The process is as follows: the 1st workshop is all about focusing on the challenge and aligning the team, the 2nd workshop is about creating many different options and possible solutions, the 3rd workshop is about curating and deciding on a solution, and the last one is about creating a plan of what the prototype would look like. The next two steps include Prototyping day and finally, the last steps are all about user testing and getting actionable results.

So we basically go from nothing to a tested prototype in about a week. The original sprint as described in the book included 5 days and assumed the team is all present in one room for 3 days for the workshops, through the years the sprint has evolved and fine-tuned. One of the big changes was the realization that in many organizations it’s difficult to allocate 3 days with all key stakeholders. The way we practice the sprint when we do it in person is to do some more preparation work so we are able to do the full cycle in only 4 days of which 2 are workshops days. When we started to work remotely it was adjusted again, changes to the framework were added to the sprint, and it was noticed that it’s very hard for people to sit in front of the computer for 2 days so the schedule was tweaked but kept the process the same. Instead of 2 days workshops, we do them in 3-4 hours workshops.

Conclusion

Companies face scalability challenges at every corner, from having the most impact with limited resources to scaling up design capacity, managing distributed teams, or understanding customer journeys in overwhelmingly complex environments and the challenge of remaining customer-centric as we navigate matrixed organizations, functional silos, and hierarchical reporting structures and getting org leaders on board to help scale UX.
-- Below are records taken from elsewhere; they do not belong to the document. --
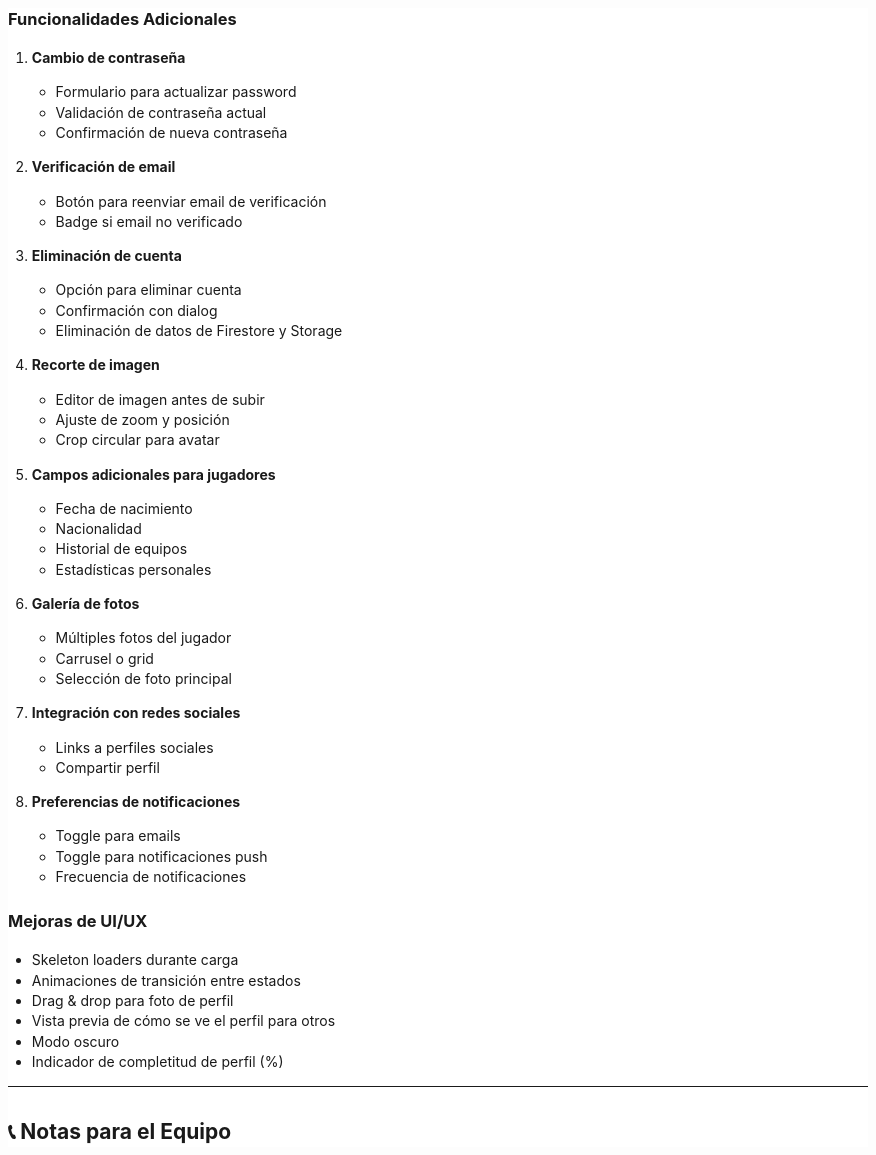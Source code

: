 ### Funcionalidades Adicionales

1. **Cambio de contraseña**
   - Formulario para actualizar password
   - Validación de contraseña actual
   - Confirmación de nueva contraseña

2. **Verificación de email**
   - Botón para reenviar email de verificación
   - Badge si email no verificado

3. **Eliminación de cuenta**
   - Opción para eliminar cuenta
   - Confirmación con dialog
   - Eliminación de datos de Firestore y Storage

4. **Recorte de imagen**
   - Editor de imagen antes de subir
   - Ajuste de zoom y posición
   - Crop circular para avatar

5. **Campos adicionales para jugadores**
   - Fecha de nacimiento
   - Nacionalidad
   - Historial de equipos
   - Estadísticas personales

6. **Galería de fotos**
   - Múltiples fotos del jugador
   - Carrusel o grid
   - Selección de foto principal

7. **Integración con redes sociales**
   - Links a perfiles sociales
   - Compartir perfil

8. **Preferencias de notificaciones**
   - Toggle para emails
   - Toggle para notificaciones push
   - Frecuencia de notificaciones

### Mejoras de UI/UX

- Skeleton loaders durante carga
- Animaciones de transición entre estados
- Drag & drop para foto de perfil
- Vista previa de cómo se ve el perfil para otros
- Modo oscuro
- Indicador de completitud de perfil (%)

---

## 📞 Notas para el Equipo
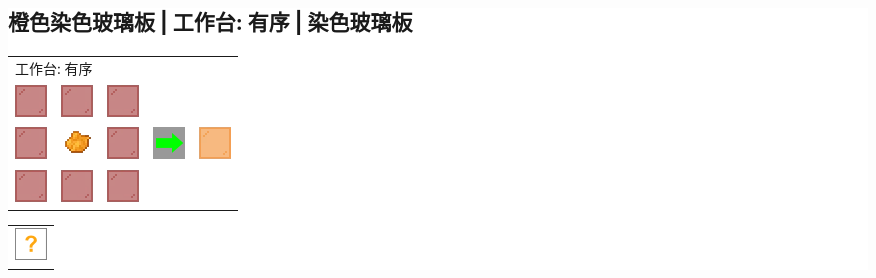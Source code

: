 



## 橙色染色玻璃板 | 工作台: 有序 | 染色玻璃板

<table>
	<tablebody>
		<tr>
			<td colspan="5">工作台: 有序</td>
		</tr>
		<tr>
			<td><img src="../../../mc_icon/decorations/stained_glass_pane/red_stained_glass_pane.png"></td>
			<td><img src="../../../mc_icon/decorations/stained_glass_pane/red_stained_glass_pane.png"></td>
			<td><img src="../../../mc_icon/decorations/stained_glass_pane/red_stained_glass_pane.png"></td>
			<td colspan="2"></td>
		</tr>
		<tr>
			<td><img src="../../../mc_icon/decorations/stained_glass_pane/red_stained_glass_pane.png"></td>
			<td><img src="../../../mc_icon/misc/dye/orange_dye.png"></td>
			<td><img src="../../../mc_icon/decorations/stained_glass_pane/red_stained_glass_pane.png"></td>
			<td><img src="../../../mc_icon/recipes/arrow.png"></td>
			<td><img src="../../../mc_icon/decorations/stained_glass_pane/orange_stained_glass_pane.png"></td>
		</tr>
		<tr>
			<td><img src="../../../mc_icon/decorations/stained_glass_pane/red_stained_glass_pane.png"></td>
			<td><img src="../../../mc_icon/decorations/stained_glass_pane/red_stained_glass_pane.png"></td>
			<td><img src="../../../mc_icon/decorations/stained_glass_pane/red_stained_glass_pane.png"></td>
			<td colspan="2"></td>
		</tr>
	</tablebody>
</table>
<table>
	<tablebody>
		<tr>
			<td><img src="../../../mc_icon/recipes/tile.png"></td>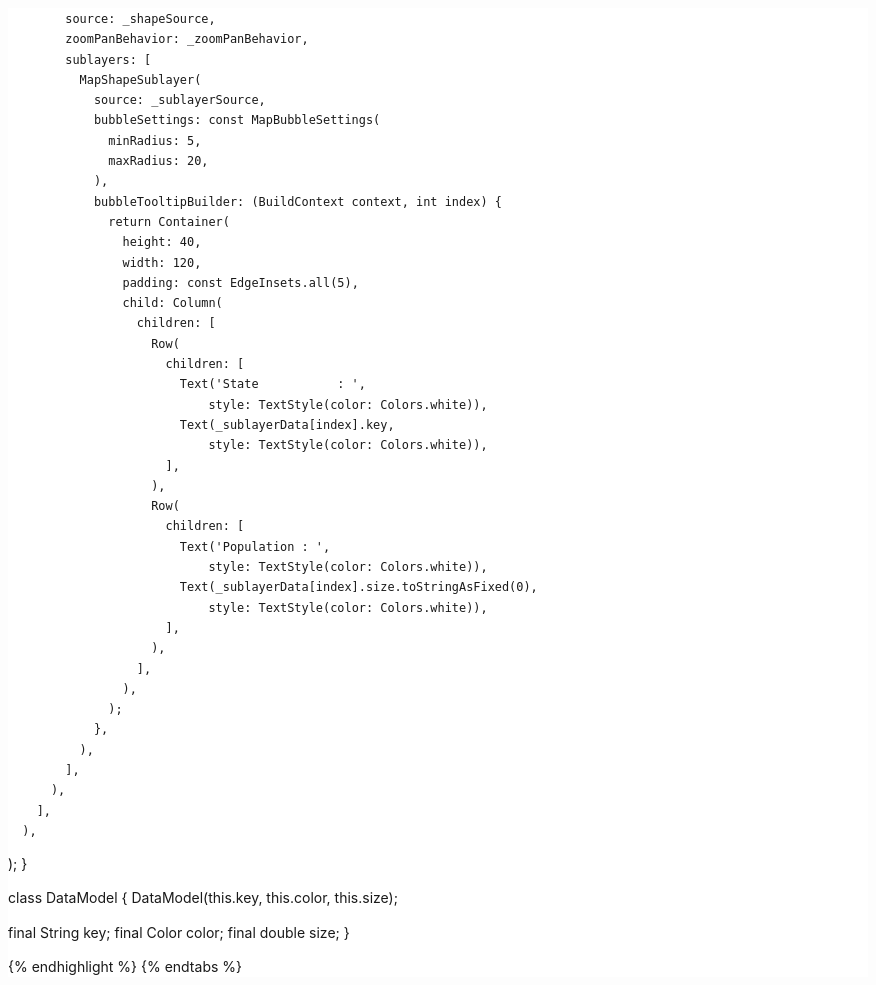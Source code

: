            source: _shapeSource,
            zoomPanBehavior: _zoomPanBehavior,
            sublayers: [
              MapShapeSublayer(
                source: _sublayerSource,
                bubbleSettings: const MapBubbleSettings(
                  minRadius: 5,
                  maxRadius: 20,
                ),
                bubbleTooltipBuilder: (BuildContext context, int index) {
                  return Container(
                    height: 40,
                    width: 120,
                    padding: const EdgeInsets.all(5),
                    child: Column(
                      children: [
                        Row(
                          children: [
                            Text('State           : ',
                                style: TextStyle(color: Colors.white)),
                            Text(_sublayerData[index].key,
                                style: TextStyle(color: Colors.white)),
                          ],
                        ),
                        Row(
                          children: [
                            Text('Population : ',
                                style: TextStyle(color: Colors.white)),
                            Text(_sublayerData[index].size.toStringAsFixed(0),
                                style: TextStyle(color: Colors.white)),
                          ],
                        ),
                      ],
                    ),
                  );
                },
              ),
            ],
          ),
        ],
      ),
   );
}

class DataModel {
  DataModel(this.key, this.color, this.size);

  final String key;
  final Color color;
  final double size;
}

{% endhighlight %}
{% endtabs %}
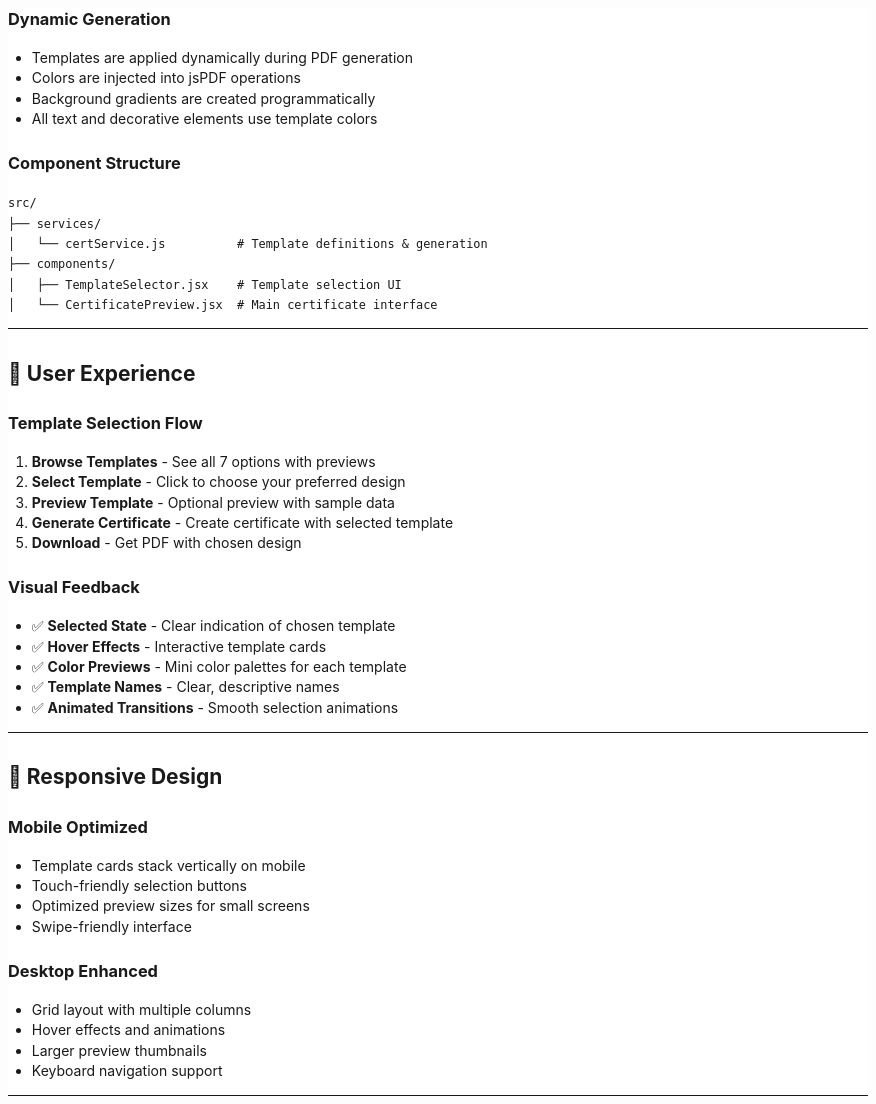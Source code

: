 ### **Dynamic Generation**
- Templates are applied dynamically during PDF generation
- Colors are injected into jsPDF operations
- Background gradients are created programmatically
- All text and decorative elements use template colors

### **Component Structure**
```
src/
├── services/
│   └── certService.js          # Template definitions & generation
├── components/
│   ├── TemplateSelector.jsx    # Template selection UI
│   └── CertificatePreview.jsx  # Main certificate interface
```

---

## 🎯 **User Experience**

### **Template Selection Flow**
1. **Browse Templates** - See all 7 options with previews
2. **Select Template** - Click to choose your preferred design
3. **Preview Template** - Optional preview with sample data
4. **Generate Certificate** - Create certificate with selected template
5. **Download** - Get PDF with chosen design

### **Visual Feedback**
- ✅ **Selected State** - Clear indication of chosen template
- ✅ **Hover Effects** - Interactive template cards
- ✅ **Color Previews** - Mini color palettes for each template
- ✅ **Template Names** - Clear, descriptive names
- ✅ **Animated Transitions** - Smooth selection animations

---

## 📱 **Responsive Design**

### **Mobile Optimized**
- Template cards stack vertically on mobile
- Touch-friendly selection buttons
- Optimized preview sizes for small screens
- Swipe-friendly interface

### **Desktop Enhanced**
- Grid layout with multiple columns
- Hover effects and animations
- Larger preview thumbnails
- Keyboard navigation support

---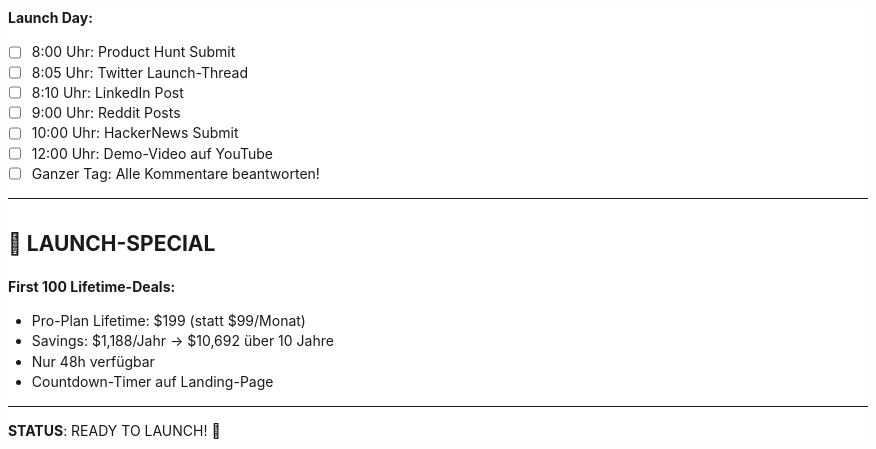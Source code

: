 **Launch Day:**
- [ ] 8:00 Uhr: Product Hunt Submit
- [ ] 8:05 Uhr: Twitter Launch-Thread
- [ ] 8:10 Uhr: LinkedIn Post
- [ ] 9:00 Uhr: Reddit Posts
- [ ] 10:00 Uhr: HackerNews Submit
- [ ] 12:00 Uhr: Demo-Video auf YouTube
- [ ] Ganzer Tag: Alle Kommentare beantworten!

---

## 🎁 LAUNCH-SPECIAL

**First 100 Lifetime-Deals:**
- Pro-Plan Lifetime: $199 (statt $99/Monat)
- Savings: $1,188/Jahr → $10,692 über 10 Jahre
- Nur 48h verfügbar
- Countdown-Timer auf Landing-Page

---

**STATUS**: READY TO LAUNCH! 🚀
In the past decade, companies tried ways and workflows to scale UX to large systems so many solutions were invented like Lean UX which focuses on product development as a whole instead of just design as a specific part of it, UX UI in R&D, Baby-Step UX, Six Sigma UX UI, Customer-Driven UX, and even the integration of UX and DevOps.

Design Sprint is the most feasible and commonly used way to scale UX to large systems by industry leaders, large corporates, and IT giants.

The biggest difference between Design Sprint and Design Thinking is that Design Thinking is more of a philosophy and mindset and a bunch of different tools, the Design Sprint takes the principles from Design Thinking and principles from Lean Startup and creates a recipe that we can repeat to come up with a new product or business ideas and test them with real users as quickly as possible.

It solves almost all the problems known in UX like time limitation, operational details, insufficient explanations, and frequent inquiries from different teams by condensing the workshops into two days with all the key stakeholders resulting in a prototype in just 4 days which in my opinion makes it more valuable than all other solutions especially UX and DevOps integration and Lean UX because it combines all of the systems together in a simpler and faster way.